I think the same thing may occur in many private corporations as well. The ability to "see" what is going on outside from inside the windowless Boardroom can be invisibly limited in these subtle ways. On a larger scale, one could imagine an entire country's news organizations deciding incorrectly what constituted "news" and helpfully eliminating "noise", so that the viewing public was making good decisions - given what they had to work with -- but what they had to work with had some serious gaps.
No "conspiracy" is required, only the work of "group-think" that hasn't been adequately detected and balanced out.
To quote the Banner of the New York Times, all too easily, the subtle, pre-perceptual "system effects" of our model-driven sensory networks trying to sustain a concept in a noisy environment result in making a surprisingly small fraction of the world available to us through the filter: "All the news that's fit to Print." What we end up with is "All the news that fits our mental model we print, the rest we discard before you see it. "
This seems to be a surprisingly common phenomenon, which means, to me, that we really underestimate the power of a concept to act like a living thing in defending its own turf and existence by twisting our ability to see what is actually going on.
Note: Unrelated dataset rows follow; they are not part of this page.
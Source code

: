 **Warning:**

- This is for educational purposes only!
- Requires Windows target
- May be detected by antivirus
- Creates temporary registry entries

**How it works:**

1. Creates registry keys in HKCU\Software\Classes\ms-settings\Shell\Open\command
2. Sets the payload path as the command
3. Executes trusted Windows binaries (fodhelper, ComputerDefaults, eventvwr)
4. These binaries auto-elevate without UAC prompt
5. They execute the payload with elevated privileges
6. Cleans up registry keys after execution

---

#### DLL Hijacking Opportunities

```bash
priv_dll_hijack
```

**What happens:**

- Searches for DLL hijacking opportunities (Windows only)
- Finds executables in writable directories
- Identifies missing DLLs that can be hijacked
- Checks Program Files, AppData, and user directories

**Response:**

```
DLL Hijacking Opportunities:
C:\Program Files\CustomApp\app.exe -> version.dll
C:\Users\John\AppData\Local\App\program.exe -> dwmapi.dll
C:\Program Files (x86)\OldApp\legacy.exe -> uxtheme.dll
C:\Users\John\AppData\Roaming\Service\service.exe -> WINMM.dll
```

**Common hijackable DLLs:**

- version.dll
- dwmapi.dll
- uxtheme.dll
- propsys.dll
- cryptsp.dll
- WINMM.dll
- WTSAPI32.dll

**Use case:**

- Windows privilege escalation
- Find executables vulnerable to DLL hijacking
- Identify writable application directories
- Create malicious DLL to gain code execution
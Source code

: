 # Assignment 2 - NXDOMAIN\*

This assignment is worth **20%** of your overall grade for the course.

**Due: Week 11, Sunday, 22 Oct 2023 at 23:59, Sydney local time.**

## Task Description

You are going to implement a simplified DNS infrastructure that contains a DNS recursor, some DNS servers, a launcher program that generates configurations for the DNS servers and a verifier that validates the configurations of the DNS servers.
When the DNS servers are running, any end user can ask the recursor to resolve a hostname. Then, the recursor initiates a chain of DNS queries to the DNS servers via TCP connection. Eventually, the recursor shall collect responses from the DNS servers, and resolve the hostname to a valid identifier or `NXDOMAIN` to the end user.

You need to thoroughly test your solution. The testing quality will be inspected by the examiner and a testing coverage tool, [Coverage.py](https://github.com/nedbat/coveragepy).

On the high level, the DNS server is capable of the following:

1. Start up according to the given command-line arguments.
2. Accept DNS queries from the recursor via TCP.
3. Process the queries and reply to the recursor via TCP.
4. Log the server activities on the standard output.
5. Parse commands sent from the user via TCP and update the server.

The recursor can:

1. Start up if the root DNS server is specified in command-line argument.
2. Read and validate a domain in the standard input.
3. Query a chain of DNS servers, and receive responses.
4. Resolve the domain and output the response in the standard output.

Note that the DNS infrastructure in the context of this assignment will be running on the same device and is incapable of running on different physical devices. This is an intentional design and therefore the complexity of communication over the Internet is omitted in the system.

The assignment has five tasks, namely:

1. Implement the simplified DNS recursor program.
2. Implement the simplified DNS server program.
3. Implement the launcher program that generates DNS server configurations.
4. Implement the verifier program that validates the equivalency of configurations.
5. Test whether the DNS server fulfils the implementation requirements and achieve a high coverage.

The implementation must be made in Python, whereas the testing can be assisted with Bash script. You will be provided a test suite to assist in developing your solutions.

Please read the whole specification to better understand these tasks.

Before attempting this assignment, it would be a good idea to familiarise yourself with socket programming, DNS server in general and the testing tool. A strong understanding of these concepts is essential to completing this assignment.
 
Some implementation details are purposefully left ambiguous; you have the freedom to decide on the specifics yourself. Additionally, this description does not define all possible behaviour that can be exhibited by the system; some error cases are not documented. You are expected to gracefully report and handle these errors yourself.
As in MIT's "Beer Game", discussed in Peter Senge's The Fifth Discipline, it is just hard for us humans to recognize situations where there is not a person to blame, or a conspiracy to blame, for a surprisingly consistent result that is brought about by "systems effects." We keep seeing it, and it doesn't fit, so we reject it.
Which, of course, is expected, since the inability to perceive system effects is itself a system effect. We not only have a blind spot, we have a blind spot in what it takes for us to admit that we may have a blind spot. And that is a recipe for making a perfect niche habitat for bad things to inhabit without risk of being disturbed.